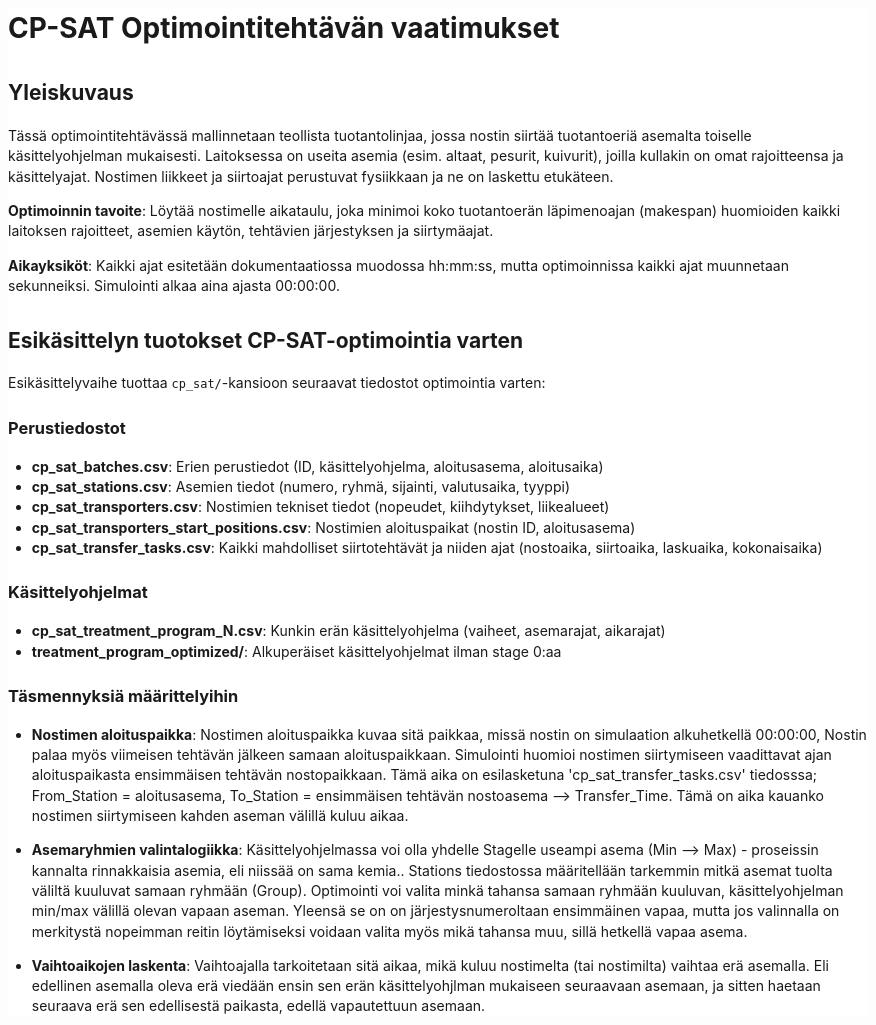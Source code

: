 # CP-SAT Optimointitehtävän vaatimukset

## Yleiskuvaus

Tässä optimointitehtävässä mallinnetaan teollista tuotantolinjaa, jossa nostin siirtää tuotantoeriä asemalta toiselle käsittelyohjelman mukaisesti. Laitoksessa on useita asemia (esim. altaat, pesurit, kuivurit), joilla kullakin on omat rajoitteensa ja käsittelyajat. Nostimen liikkeet ja siirtoajat perustuvat fysiikkaan ja ne on laskettu etukäteen. 

**Optimoinnin tavoite**: Löytää nostimelle aikataulu, joka minimoi koko tuotantoerän läpimenoajan (makespan) huomioiden kaikki laitoksen rajoitteet, asemien käytön, tehtävien järjestyksen ja siirtymäajat.

**Aikayksiköt**: Kaikki ajat esitetään dokumentaatiossa muodossa hh:mm:ss, mutta optimoinnissa kaikki ajat muunnetaan sekunneiksi. Simulointi alkaa aina ajasta 00:00:00.

## Esikäsittelyn tuotokset CP-SAT-optimointia varten

Esikäsittelyvaihe tuottaa `cp_sat/`-kansioon seuraavat tiedostot optimointia varten:

### Perustiedostot
- **cp_sat_batches.csv**: Erien perustiedot (ID, käsittelyohjelma, aloitusasema, aloitusaika)
- **cp_sat_stations.csv**: Asemien tiedot (numero, ryhmä, sijainti, valutusaika, tyyppi)
- **cp_sat_transporters.csv**: Nostimien tekniset tiedot (nopeudet, kiihdytykset, liikealueet)
- **cp_sat_transporters_start_positions.csv**: Nostimien aloituspaikat (nostin ID, aloitusasema)
- **cp_sat_transfer_tasks.csv**: Kaikki mahdolliset siirtotehtävät ja niiden ajat (nostoaika, siirtoaika, laskuaika, kokonaisaika)

### Käsittelyohjelmat
- **cp_sat_treatment_program_N.csv**: Kunkin erän käsittelyohjelma (vaiheet, asemarajat, aikarajat)
- **treatment_program_optimized/**: Alkuperäiset käsittelyohjelmat ilman stage 0:aa

### Täsmennyksiä määrittelyihin 
- **Nostimen aloituspaikka**: Nostimen aloituspaikka kuvaa sitä paikkaa, missä nostin on simulaation alkuhetkellä 00:00:00, Nostin palaa myös viimeisen tehtävän jälkeen samaan aloituspaikkaan. Simulointi huomioi nostimen siirtymiseen vaadittavat ajan aloituspaikasta ensimmäisen tehtävän nostopaikkaan. Tämä aika on esilasketuna 'cp_sat_transfer_tasks.csv' tiedosssa; From_Station = aloitusasema, To_Station = ensimmäisen tehtävän nostoasema --> Transfer_Time. Tämä on aika kauanko nostimen siirtymiseen kahden aseman välillä kuluu aikaa.

- **Asemaryhmien valintalogiikka**: Käsittelyohjelmassa voi olla yhdelle Stagelle useampi asema (Min --> Max) - proseissin kannalta rinnakkaisia asemia, eli niissää on sama kemia.. Stations tiedostossa määritellään tarkemmin mitkä asemat tuolta väliltä kuuluvat samaan ryhmään (Group). Optimointi voi valita minkä tahansa samaan ryhmään kuuluvan, käsittelyohjelman min/max välillä olevan vapaan aseman. Yleensä se on on järjestysnumeroltaan ensimmäinen vapaa, mutta jos valinnalla on merkitystä nopeimman reitin löytämiseksi voidaan valita myös mikä tahansa muu, sillä hetkellä vapaa asema.

- **Vaihtoaikojen laskenta**: Vaihtoajalla tarkoitetaan sitä aikaa, mikä kuluu nostimelta (tai nostimilta) vaihtaa erä asemalla. Eli edellinen asemalla oleva erä viedään ensin sen erän käsittelyohjlman mukaiseen seuraavaan asemaan, ja sitten haetaan seuraava erä sen edellisestä paikasta, edellä vapautettuun asemaan.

**Exercise aim**
Copy exactly, and only, the lines from the line that contains "- **cp_sat_transporters_start_positions.csv**: Nostimien" through the end of the data above.

**Answer to this problem**
- **cp_sat_transporters_start_positions.csv**: Nostimien aloituspaikat (nostin ID, aloitusasema)
- **cp_sat_transfer_tasks.csv**: Kaikki mahdolliset siirtotehtävät ja niiden ajat (nostoaika, siirtoaika, laskuaika, kokonaisaika)

### Käsittelyohjelmat
- **cp_sat_treatment_program_N.csv**: Kunkin erän käsittelyohjelma (vaiheet, asemarajat, aikarajat)
- **treatment_program_optimized/**: Alkuperäiset käsittelyohjelmat ilman stage 0:aa

### Täsmennyksiä määrittelyihin 
- **Nostimen aloituspaikka**: Nostimen aloituspaikka kuvaa sitä paikkaa, missä nostin on simulaation alkuhetkellä 00:00:00, Nostin palaa myös viimeisen tehtävän jälkeen samaan aloituspaikkaan. Simulointi huomioi nostimen siirtymiseen vaadittavat ajan aloituspaikasta ensimmäisen tehtävän nostopaikkaan. Tämä aika on esilasketuna 'cp_sat_transfer_tasks.csv' tiedosssa; From_Station = aloitusasema, To_Station = ensimmäisen tehtävän nostoasema --> Transfer_Time. Tämä on aika kauanko nostimen siirtymiseen kahden aseman välillä kuluu aikaa.

- **Asemaryhmien valintalogiikka**: Käsittelyohjelmassa voi olla yhdelle Stagelle useampi asema (Min --> Max) - proseissin kannalta rinnakkaisia asemia, eli niissää on sama kemia.. Stations tiedostossa määritellään tarkemmin mitkä asemat tuolta väliltä kuuluvat samaan ryhmään (Group). Optimointi voi valita minkä tahansa samaan ryhmään kuuluvan, käsittelyohjelman min/max välillä olevan vapaan aseman. Yleensä se on on järjestysnumeroltaan ensimmäinen vapaa, mutta jos valinnalla on merkitystä nopeimman reitin löytämiseksi voidaan valita myös mikä tahansa muu, sillä hetkellä vapaa asema.

- **Vaihtoaikojen laskenta**: Vaihtoajalla tarkoitetaan sitä aikaa, mikä kuluu nostimelta (tai nostimilta) vaihtaa erä asemalla. Eli edellinen asemalla oleva erä viedään ensin sen erän käsittelyohjlman mukaiseen seuraavaan asemaan, ja sitten haetaan seuraava erä sen edellisestä paikasta, edellä vapautettuun asemaan.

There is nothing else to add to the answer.